THE DATA:
++++

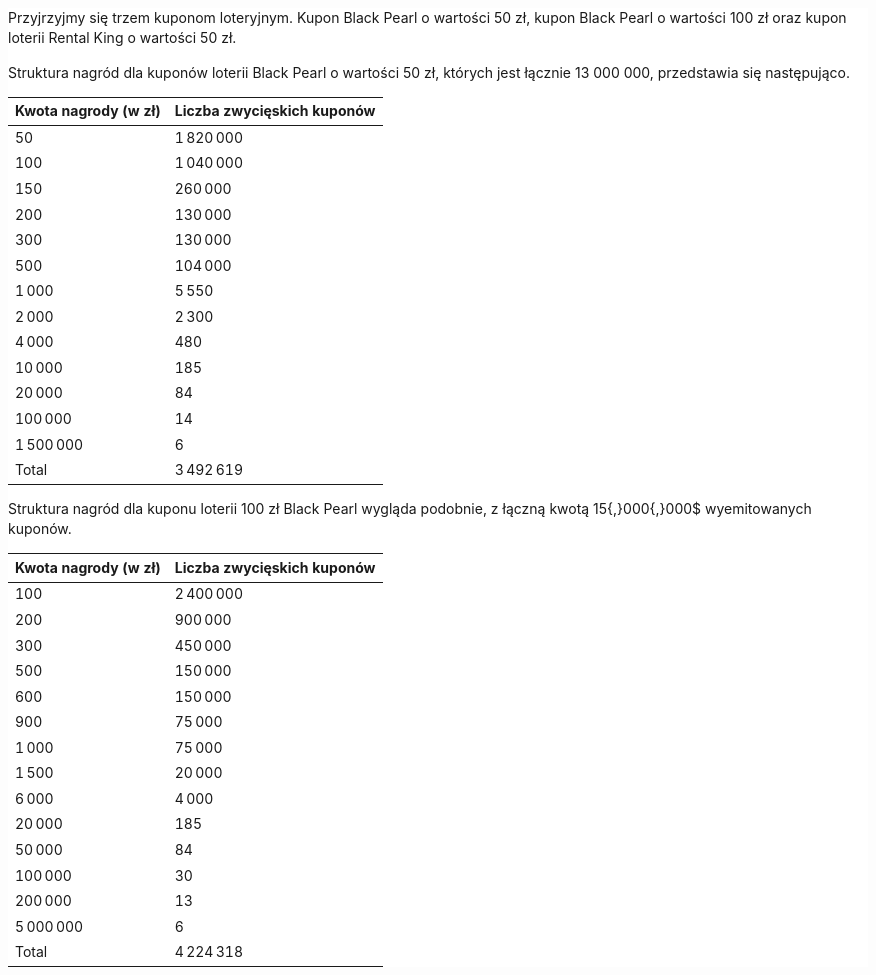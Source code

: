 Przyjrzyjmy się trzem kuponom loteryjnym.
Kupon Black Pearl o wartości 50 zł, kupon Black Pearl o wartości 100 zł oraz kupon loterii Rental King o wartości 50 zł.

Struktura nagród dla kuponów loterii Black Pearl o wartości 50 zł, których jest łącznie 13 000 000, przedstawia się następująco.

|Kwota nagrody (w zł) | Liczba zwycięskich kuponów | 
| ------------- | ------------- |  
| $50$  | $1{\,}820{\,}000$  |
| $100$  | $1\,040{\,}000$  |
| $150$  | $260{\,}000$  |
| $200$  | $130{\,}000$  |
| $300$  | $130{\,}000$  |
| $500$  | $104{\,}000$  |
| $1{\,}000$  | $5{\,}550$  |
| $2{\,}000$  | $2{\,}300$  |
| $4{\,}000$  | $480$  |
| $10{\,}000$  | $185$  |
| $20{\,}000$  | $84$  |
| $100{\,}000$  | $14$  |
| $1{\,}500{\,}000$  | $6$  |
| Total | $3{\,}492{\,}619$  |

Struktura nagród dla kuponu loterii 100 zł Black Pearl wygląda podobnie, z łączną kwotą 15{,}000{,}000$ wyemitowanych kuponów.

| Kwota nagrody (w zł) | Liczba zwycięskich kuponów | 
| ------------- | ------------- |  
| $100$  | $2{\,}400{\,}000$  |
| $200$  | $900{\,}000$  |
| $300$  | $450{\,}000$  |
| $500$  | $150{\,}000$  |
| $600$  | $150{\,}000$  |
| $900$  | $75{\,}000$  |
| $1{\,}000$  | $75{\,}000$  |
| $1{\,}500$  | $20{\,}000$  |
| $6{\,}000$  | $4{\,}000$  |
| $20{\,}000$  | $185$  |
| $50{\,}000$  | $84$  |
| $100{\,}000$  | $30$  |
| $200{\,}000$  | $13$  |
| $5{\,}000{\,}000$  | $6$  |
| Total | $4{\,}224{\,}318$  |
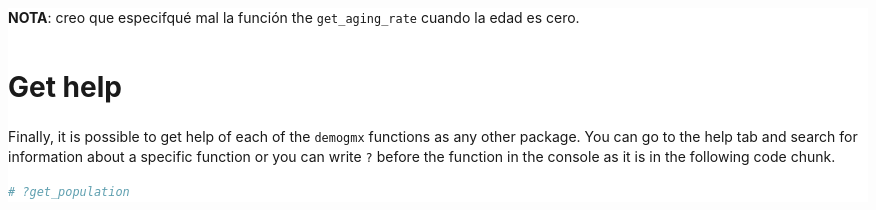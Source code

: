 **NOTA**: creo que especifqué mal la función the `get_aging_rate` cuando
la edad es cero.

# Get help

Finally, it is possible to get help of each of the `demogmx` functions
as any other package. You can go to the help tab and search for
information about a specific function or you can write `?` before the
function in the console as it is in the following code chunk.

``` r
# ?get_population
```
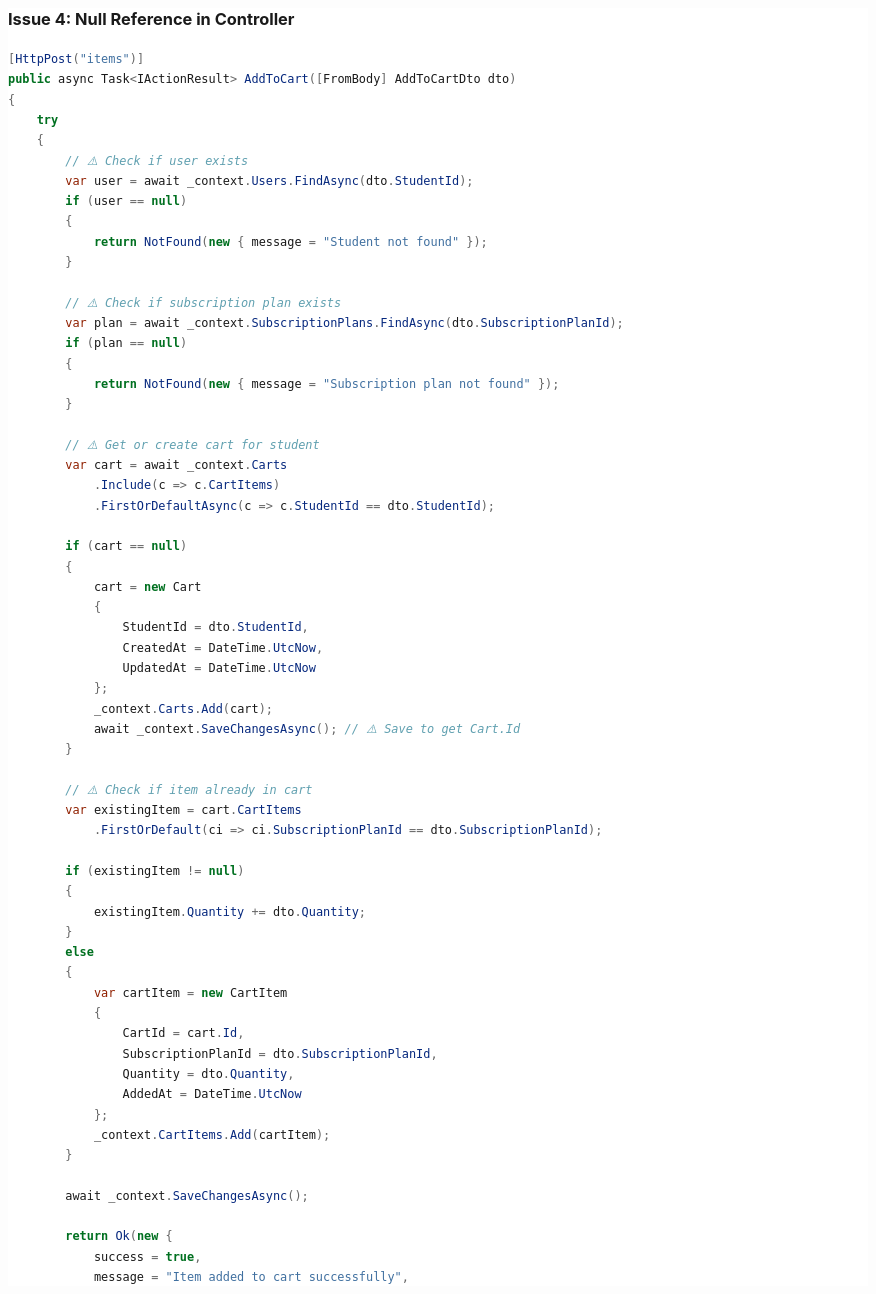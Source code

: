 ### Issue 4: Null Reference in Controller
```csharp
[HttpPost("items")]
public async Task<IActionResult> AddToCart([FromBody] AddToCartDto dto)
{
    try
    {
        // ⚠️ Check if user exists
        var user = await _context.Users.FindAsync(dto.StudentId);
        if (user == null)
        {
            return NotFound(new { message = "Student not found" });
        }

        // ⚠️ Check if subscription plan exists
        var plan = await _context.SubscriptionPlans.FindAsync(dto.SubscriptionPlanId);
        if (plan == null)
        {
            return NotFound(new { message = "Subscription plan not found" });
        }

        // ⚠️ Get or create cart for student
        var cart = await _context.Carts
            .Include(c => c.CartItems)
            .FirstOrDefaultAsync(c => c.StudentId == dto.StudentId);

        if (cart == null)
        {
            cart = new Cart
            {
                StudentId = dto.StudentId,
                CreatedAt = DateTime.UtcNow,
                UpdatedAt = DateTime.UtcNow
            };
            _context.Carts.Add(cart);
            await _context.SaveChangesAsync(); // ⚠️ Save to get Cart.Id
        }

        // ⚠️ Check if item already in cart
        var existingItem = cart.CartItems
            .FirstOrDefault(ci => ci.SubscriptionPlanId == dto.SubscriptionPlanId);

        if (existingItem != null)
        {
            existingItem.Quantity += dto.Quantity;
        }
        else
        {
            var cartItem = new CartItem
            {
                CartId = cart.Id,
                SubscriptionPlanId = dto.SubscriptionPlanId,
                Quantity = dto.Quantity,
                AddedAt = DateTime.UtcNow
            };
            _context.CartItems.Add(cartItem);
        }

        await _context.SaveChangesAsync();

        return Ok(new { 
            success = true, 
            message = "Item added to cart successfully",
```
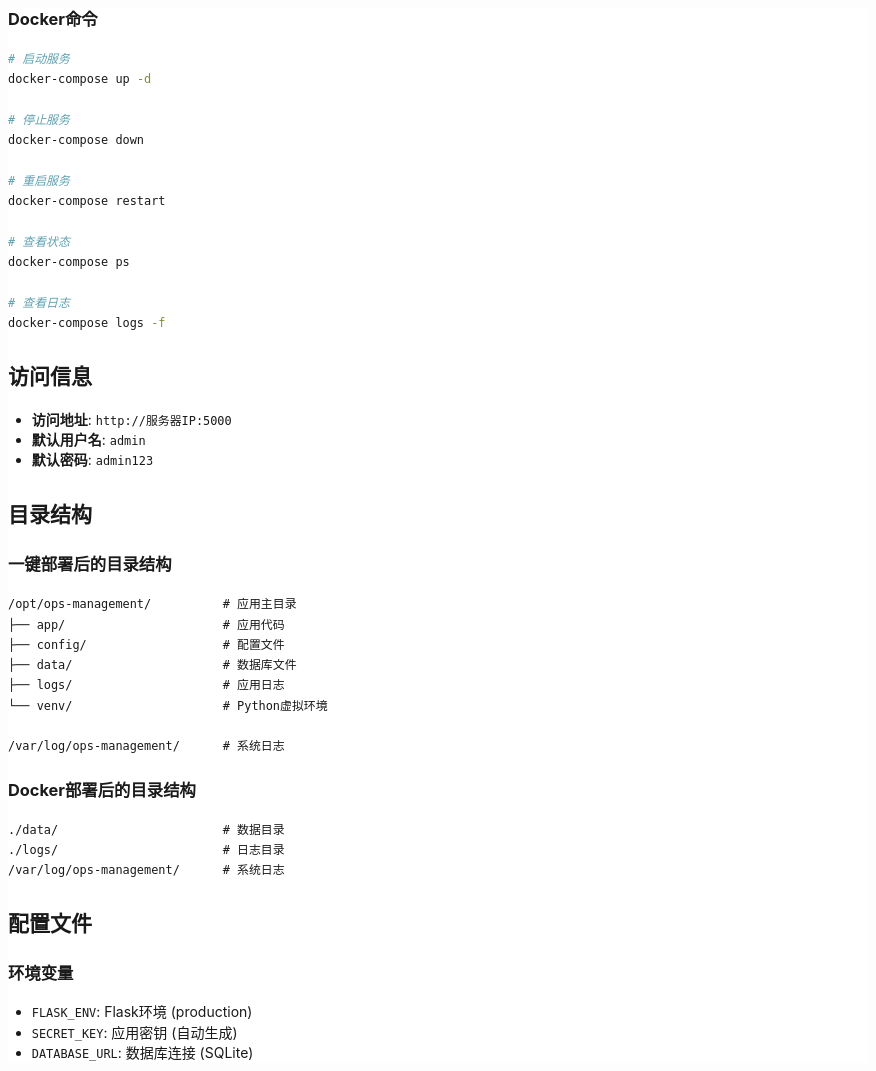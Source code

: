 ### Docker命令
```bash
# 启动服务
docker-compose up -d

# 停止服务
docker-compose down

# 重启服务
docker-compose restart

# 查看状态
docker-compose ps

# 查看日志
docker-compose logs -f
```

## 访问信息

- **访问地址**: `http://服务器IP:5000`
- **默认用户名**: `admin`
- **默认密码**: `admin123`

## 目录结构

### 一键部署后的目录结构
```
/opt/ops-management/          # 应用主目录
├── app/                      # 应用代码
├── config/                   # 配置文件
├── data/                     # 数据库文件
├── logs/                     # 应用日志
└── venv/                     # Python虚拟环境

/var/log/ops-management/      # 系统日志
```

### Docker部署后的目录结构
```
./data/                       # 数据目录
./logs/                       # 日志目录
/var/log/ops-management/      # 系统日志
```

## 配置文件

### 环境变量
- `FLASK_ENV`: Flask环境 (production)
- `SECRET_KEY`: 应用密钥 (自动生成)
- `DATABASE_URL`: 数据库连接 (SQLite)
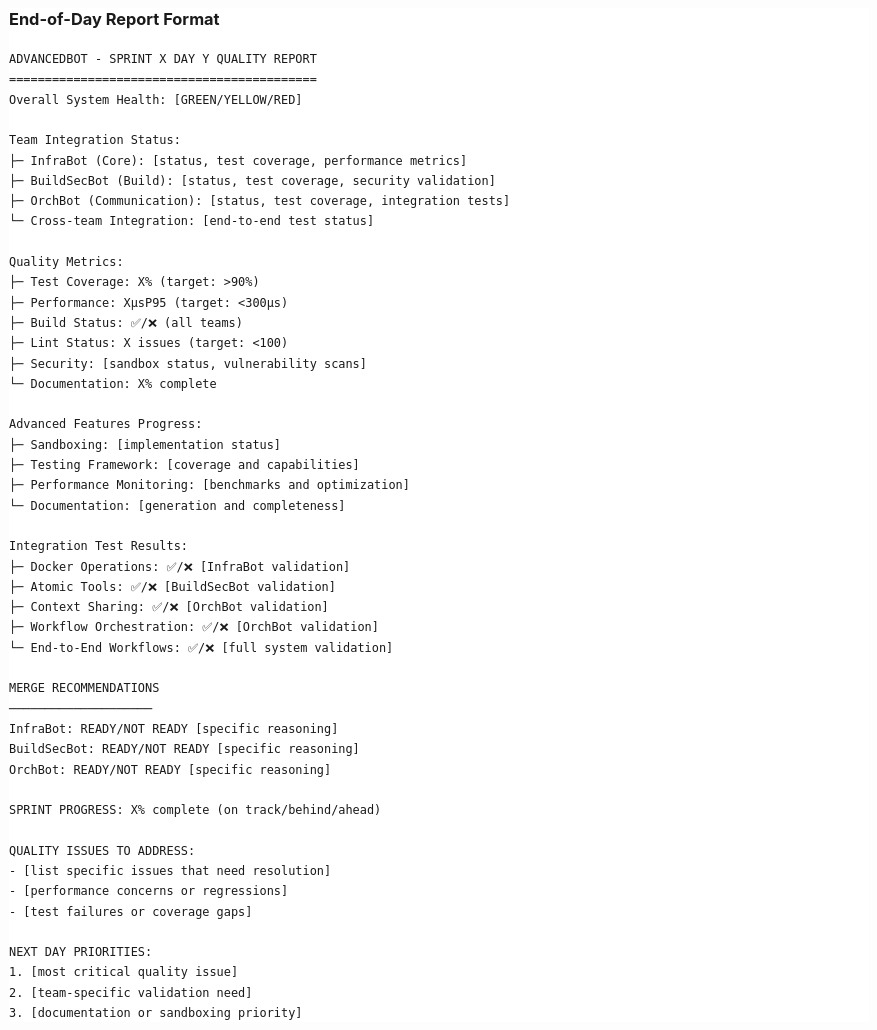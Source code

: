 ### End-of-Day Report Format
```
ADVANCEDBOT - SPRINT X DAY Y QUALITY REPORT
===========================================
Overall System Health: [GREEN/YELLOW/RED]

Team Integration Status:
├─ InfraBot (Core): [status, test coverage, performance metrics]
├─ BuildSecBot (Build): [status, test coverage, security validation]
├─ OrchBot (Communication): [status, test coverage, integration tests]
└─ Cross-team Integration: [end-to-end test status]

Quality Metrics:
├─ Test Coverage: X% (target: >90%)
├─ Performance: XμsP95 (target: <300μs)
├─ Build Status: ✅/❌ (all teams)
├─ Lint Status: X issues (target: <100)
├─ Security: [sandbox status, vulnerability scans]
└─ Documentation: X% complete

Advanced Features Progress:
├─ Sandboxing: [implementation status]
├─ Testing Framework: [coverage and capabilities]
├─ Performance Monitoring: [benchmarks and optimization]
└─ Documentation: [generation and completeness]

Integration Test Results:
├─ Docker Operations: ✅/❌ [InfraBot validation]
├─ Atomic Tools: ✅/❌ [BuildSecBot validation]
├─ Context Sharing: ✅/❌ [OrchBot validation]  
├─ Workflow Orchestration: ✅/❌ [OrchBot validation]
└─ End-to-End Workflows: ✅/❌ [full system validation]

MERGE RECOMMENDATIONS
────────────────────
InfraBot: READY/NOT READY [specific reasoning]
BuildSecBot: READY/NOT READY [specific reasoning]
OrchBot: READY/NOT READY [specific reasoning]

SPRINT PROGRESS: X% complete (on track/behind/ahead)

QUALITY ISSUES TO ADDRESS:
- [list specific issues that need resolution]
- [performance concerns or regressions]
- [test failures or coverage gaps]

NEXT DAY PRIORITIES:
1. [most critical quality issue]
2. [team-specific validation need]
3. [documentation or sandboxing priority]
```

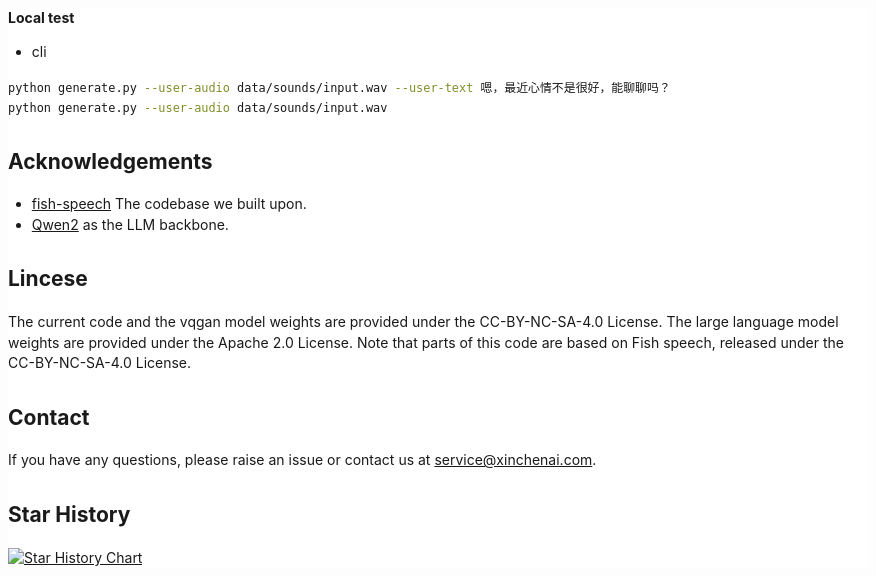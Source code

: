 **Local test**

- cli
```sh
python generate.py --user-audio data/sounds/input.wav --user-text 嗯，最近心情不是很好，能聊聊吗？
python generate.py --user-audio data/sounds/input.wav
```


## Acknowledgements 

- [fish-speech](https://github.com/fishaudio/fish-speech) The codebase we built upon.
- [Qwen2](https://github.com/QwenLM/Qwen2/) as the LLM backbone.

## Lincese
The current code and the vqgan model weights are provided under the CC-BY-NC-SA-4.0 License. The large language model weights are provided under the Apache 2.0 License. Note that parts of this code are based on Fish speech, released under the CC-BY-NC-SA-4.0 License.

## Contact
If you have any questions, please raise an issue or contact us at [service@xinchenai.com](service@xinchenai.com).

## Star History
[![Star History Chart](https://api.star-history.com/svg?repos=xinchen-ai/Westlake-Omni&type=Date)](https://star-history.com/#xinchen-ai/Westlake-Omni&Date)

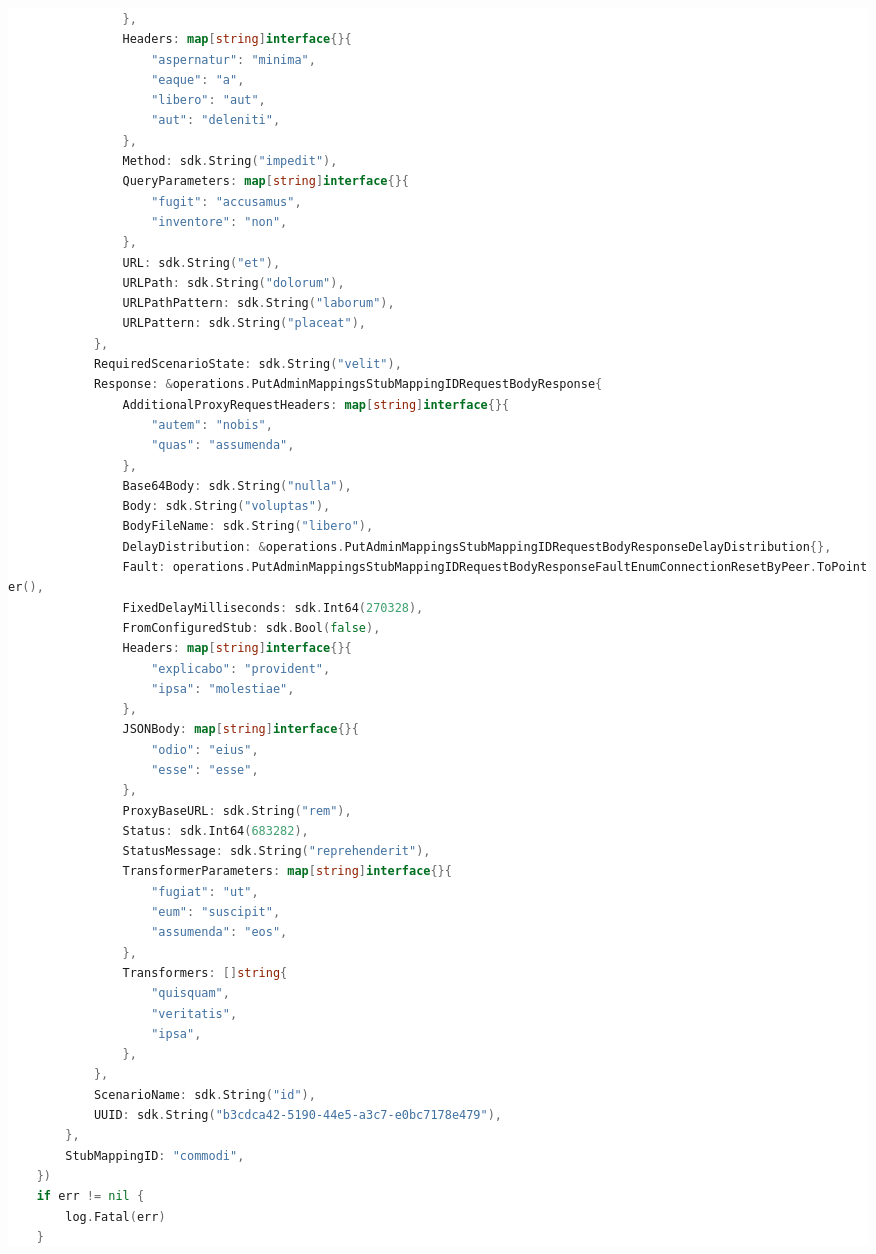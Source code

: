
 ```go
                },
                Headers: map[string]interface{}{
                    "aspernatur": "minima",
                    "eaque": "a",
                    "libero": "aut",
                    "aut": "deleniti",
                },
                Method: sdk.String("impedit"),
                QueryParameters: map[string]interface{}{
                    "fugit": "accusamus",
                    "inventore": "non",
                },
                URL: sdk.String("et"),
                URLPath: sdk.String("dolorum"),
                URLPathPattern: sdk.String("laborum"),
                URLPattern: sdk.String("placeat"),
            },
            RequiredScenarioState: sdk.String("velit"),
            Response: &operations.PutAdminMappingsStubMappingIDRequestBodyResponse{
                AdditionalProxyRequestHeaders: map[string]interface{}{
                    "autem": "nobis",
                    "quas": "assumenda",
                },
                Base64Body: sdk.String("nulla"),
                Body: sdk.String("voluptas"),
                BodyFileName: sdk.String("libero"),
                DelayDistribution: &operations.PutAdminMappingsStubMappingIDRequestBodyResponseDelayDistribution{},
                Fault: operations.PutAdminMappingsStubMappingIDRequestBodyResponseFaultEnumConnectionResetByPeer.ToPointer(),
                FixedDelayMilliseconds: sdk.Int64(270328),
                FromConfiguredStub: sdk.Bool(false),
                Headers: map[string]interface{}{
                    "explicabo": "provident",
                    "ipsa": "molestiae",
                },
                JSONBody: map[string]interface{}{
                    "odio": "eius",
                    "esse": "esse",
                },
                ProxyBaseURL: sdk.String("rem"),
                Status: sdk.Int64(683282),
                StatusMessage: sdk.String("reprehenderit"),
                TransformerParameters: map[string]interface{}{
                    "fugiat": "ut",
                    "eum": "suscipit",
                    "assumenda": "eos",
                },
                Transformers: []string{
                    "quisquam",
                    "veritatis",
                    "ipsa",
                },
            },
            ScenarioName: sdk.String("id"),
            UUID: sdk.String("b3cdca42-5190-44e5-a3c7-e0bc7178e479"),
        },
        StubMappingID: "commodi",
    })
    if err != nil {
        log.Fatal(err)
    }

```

++++

TASK GOAL: Your answer should consist of the lines from the material that contain "OrchBot".

OUTPUT:
├─ OrchBot (Communication): [status, test coverage, integration tests]
├─ Context Sharing: ✅/❌ [OrchBot validation]  
├─ Workflow Orchestration: ✅/❌ [OrchBot validation]
OrchBot: READY/NOT READY [specific reasoning]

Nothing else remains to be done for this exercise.